The way that we have defined most_popular_year(), there is no default value for name_arg. Thus, if we call the function with no arguments, it will break.

most_popular_year()

In this case, this is probably the desired behavior, since it doesn’t make sense to call this function without specifying a name. However, we could have defined it with a default value, say "Benjamin".

most_popular_year_ben <- function(name_arg = "Benjamin") {
  babynames %>%
    filter(name == name_arg) %>%
    group_by(year) %>%
    summarize(total = sum(prop)) %>%
    arrange(desc(total)) %>%
    head(1) %>%
    select(year)
}

Now we can call the function without specifying the name_arg argument, but in that case we’ll get the results for "Benjamin".

most_popular_year_ben()

We can still of course still override the default value of name_arg:

most_popular_year_ben(name_arg = "Jordan")

Scoping

How did our function know about the babynames table? Why wasn’t that an input to the function? The answer to the first question involes the notion of variable scoping, while the answer to the second question is a design choice.

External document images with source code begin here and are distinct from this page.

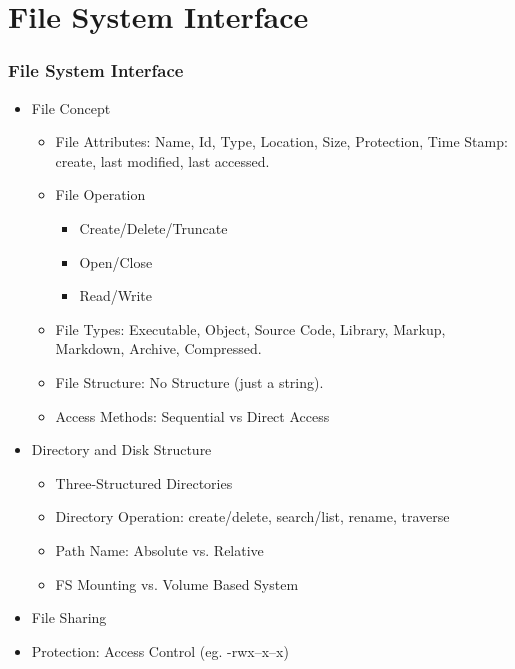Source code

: \documentclass[aspectratio=169, xcolor=table, notheorems, hyperref={pdfpagelabels=false}]{beamer}
\begin{document}
\section{File System Interface}
\begin{frame}[fragile]
\frametitle{File System Interface}
\begin{itemize}
\item File Concept
\begin{itemize}
\item File Attributes: Name, Id, Type, Location, Size, Protection, Time Stamp: create, last modified, last accessed.
\item File Operation
\begin{itemize}
\item Create/Delete/Truncate
\item Open/Close
\item Read/Write
\end{itemize}
\item File Types: Executable, Object, Source Code, Library, Markup, Markdown, Archive, Compressed.
\item File Structure: No Structure (just a string).
\item Access Methods: Sequential vs Direct Access
\end{itemize}
\item Directory and Disk Structure
\begin{itemize}
\item Three-Structured Directories
\item Directory Operation: create/delete, search/list, rename, traverse
\item Path Name: Absolute vs. Relative
\item FS Mounting vs. Volume Based System
\end{itemize}
\item File Sharing
\item Protection: Access Control (eg. -rwx--x--x)
\end{itemize}
\end{frame}

\end{document}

The rules for variable scoping in R are…complicated. But what is important for you to understand is that R will look for objects in the global environment if it can’t find them locally. So when we run most_popular_year(), R will look for a data frame called babynames in the global environment. If it exists, then the function should work, but if not, it won’t. Thus, whether a user-defined function in R works as expected depends on what is in the global environment. This behavior is different than most compiled programming languages (e.g. C++, Java, etc.), but it is designed to make it easy to script with functions on-the-fly.

Note that if we unload the babynames package, thus removing the babynames table from the environment, our function no longer works.

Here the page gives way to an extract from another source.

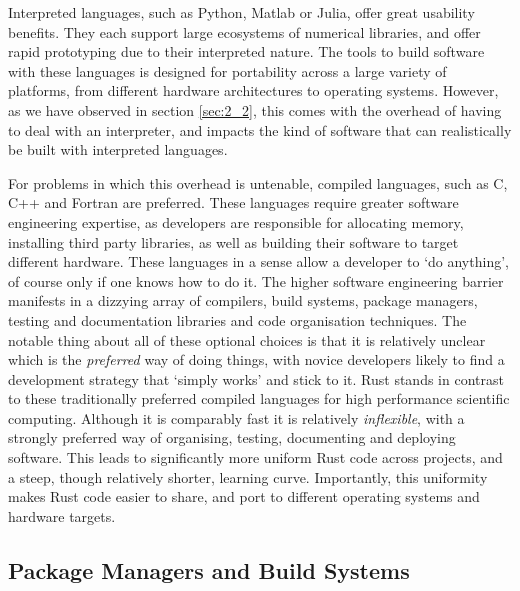 Interpreted languages, such as Python, Matlab or Julia, offer great usability benefits. They each support large ecosystems of numerical libraries, and offer rapid prototyping due to their interpreted nature. The tools to build software with these languages is designed for portability across a large variety of platforms, from different hardware architectures to operating systems. However, as we have observed in section \ref{sec:2_2}, this comes with the overhead of having to deal with an interpreter, and impacts the kind of software that can realistically be built with interpreted languages.

For problems in which this overhead is untenable, compiled languages, such as C, C++ and Fortran are preferred. These languages require greater software engineering expertise, as developers are responsible for allocating memory, installing third party libraries, as well as building their software to target different hardware. These languages in a sense allow a developer to `do anything', of course only if one knows how to do it. The higher software engineering barrier manifests in a dizzying array of compilers, build systems, package managers, testing and documentation libraries and code organisation techniques. The notable thing about all of these optional choices is that it is relatively unclear which is the \textit{preferred} way of doing things, with novice developers likely to find a development strategy that `simply works' and stick to it. Rust stands in contrast to these traditionally preferred compiled languages for high performance scientific computing. Although it is comparably fast it is relatively \textit{inflexible}, with a strongly preferred way of organising, testing, documenting and deploying software. This leads to significantly more uniform Rust code across projects, and a steep, though relatively shorter, learning curve. Importantly, this uniformity makes Rust code easier to share, and port to different operating systems and hardware targets.

\subsection*{Package Managers and Build Systems}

detach("package:babynames", unload = TRUE)
# should throw an error
most_popular_year("Benjamin")

Don’t forget to bring babynames back.

library(babynames)

To be more explicit, we could pass the table that we want to search for to the function. We can achieve this by re-writing the function to take a data argument:

most_popular_year2 <- function(data, name_arg) {
  data %>%
    filter(name == name_arg) %>%
    group_by(year) %>%
    summarize(total = sum(prop)) %>%
    arrange(desc(total)) %>%
    head(1) %>%
    select(year)
}
# will throw error because we didn't specify "data"
most_popular_year2(name_arg = "Casey")
# works
most_popular_year2(data = babynames, name_arg = "Casey")

This also enables us to apply our function to subsets of the original data. So we can search for the most popular year for Casey among boys and girls separately.

babynames %>%
  filter(sex == "F") %>%
  most_popular_year2(name_arg = "Casey")
babynames %>%
  filter(sex == "M") %>%
  most_popular_year2(name_arg = "Casey")

Order of arguments

Note that the order of the arguments matters only if they are not named.

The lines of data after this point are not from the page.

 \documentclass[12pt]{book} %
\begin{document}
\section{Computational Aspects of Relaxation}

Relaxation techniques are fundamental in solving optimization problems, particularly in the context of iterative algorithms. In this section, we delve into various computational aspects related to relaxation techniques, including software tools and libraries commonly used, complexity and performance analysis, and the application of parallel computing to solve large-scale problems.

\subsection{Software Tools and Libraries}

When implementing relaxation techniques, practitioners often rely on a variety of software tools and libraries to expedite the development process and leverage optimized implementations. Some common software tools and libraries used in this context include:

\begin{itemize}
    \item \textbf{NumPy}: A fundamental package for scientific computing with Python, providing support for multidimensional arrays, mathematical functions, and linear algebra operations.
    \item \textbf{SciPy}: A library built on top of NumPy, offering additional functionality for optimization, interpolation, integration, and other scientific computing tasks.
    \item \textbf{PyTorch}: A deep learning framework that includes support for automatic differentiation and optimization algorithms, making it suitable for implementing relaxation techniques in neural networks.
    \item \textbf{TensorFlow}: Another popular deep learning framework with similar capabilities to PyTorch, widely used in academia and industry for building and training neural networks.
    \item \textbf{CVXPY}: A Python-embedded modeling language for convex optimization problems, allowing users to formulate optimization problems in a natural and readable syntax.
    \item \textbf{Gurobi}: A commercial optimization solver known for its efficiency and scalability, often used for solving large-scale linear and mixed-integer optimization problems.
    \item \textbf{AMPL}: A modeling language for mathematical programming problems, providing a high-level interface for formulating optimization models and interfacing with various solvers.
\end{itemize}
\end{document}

most_popular_year2(babynames, "Emma")
most_popular_year2("Emma", babynames)
most_popular_year2("Emma", data = babynames)

To be safe (and explicit), name your arguments unless you have a good reason not to.

Exercises

These exercises use the nycflights13 data package.

  1. Write a function that, for a given carrier identifier (e.g. DL), will retrieve the five most common airport destinations from NYC in 2013, and how often the carrier flew there.

  2. Use your function to find the top five destinations for Delta Airlines (DL).

  3. Use your function to find the top five destinations for American Airlines (AA). How many of these destinations are shared with Delta?

  4. Write a function that, for a given airport code (e.g. BDL), will retrieve the five most common carriers that service that airport from NYC in 2013, and what their average arrival delay time was.